(Collection entries)
§

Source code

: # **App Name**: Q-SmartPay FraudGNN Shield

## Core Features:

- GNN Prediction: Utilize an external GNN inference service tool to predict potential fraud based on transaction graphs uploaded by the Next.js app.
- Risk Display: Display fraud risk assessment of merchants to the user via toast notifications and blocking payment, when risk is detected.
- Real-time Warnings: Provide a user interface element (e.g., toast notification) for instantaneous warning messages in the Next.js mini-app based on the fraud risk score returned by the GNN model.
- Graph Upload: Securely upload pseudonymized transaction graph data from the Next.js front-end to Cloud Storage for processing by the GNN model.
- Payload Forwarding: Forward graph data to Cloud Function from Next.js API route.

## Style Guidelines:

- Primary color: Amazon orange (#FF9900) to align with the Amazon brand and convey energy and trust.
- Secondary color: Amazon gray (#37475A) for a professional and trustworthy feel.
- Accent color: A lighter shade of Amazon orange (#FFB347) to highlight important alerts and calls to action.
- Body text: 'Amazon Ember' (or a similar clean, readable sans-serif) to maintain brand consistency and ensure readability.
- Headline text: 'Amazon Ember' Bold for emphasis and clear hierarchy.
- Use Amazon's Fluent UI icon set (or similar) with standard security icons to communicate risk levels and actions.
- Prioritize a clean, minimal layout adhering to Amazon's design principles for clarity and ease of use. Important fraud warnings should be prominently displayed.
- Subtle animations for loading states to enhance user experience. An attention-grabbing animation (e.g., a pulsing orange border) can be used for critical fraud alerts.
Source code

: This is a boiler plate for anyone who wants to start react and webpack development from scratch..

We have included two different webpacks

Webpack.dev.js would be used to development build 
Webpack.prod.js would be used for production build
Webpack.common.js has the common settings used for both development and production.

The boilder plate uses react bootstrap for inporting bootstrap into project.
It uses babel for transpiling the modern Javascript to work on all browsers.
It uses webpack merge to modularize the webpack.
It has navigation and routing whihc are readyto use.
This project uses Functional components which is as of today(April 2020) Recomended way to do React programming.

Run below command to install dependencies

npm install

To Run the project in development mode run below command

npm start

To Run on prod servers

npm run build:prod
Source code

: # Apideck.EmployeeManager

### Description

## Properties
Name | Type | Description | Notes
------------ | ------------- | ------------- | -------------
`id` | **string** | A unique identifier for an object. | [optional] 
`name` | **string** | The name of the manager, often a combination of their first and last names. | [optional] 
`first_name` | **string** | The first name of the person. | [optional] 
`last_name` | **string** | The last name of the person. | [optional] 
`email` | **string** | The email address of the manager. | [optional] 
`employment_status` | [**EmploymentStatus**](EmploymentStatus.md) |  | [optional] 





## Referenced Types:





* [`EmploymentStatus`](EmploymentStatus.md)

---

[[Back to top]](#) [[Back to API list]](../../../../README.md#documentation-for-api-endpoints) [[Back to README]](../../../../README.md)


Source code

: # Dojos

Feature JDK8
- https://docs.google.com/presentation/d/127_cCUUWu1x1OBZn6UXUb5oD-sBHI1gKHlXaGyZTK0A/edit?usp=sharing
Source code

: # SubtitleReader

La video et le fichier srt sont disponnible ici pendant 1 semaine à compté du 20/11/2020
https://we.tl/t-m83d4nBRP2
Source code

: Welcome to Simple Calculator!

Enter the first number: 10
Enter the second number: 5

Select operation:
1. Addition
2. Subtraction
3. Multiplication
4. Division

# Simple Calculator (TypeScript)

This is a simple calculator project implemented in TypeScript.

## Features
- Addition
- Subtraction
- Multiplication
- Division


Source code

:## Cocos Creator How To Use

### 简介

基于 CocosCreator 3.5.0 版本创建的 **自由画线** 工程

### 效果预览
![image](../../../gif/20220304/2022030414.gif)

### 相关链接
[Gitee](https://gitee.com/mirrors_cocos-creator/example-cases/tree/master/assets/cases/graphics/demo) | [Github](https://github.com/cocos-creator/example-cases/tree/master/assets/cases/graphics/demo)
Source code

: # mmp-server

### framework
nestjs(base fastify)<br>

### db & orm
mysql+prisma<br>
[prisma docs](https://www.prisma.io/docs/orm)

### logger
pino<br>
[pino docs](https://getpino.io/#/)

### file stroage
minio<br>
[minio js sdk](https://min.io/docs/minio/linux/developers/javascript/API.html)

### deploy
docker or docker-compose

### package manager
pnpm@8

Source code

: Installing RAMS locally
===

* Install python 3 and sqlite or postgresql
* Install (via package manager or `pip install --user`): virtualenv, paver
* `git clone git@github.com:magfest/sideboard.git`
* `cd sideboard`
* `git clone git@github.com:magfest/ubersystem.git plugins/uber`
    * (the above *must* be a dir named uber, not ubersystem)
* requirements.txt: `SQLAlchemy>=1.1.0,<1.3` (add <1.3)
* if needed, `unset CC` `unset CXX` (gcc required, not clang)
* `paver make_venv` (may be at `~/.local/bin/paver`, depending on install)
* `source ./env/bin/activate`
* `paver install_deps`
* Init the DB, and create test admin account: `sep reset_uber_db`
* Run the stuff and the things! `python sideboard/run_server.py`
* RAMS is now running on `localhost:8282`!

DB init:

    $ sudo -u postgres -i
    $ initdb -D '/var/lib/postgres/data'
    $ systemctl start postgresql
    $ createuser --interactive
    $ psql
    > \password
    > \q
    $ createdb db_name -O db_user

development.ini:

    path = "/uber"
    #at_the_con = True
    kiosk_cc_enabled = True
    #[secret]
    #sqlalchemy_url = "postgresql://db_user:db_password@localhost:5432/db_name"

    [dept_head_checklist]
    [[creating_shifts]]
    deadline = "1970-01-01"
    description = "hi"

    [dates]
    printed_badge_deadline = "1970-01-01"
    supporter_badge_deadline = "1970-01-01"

§

**Work to be completed**
Starting with the line that holds "- Accent color: A" and ending with the line that holds "- Body text: 'Amazon", retype every line in the data above exactly, and nothing else.

**Response to this task**
- Accent color: A lighter shade of Amazon orange (#FFB347) to highlight important alerts and calls to action.
- Body text: 'Amazon Ember' (or a similar clean, readable sans-serif) to maintain brand consistency and ensure readability.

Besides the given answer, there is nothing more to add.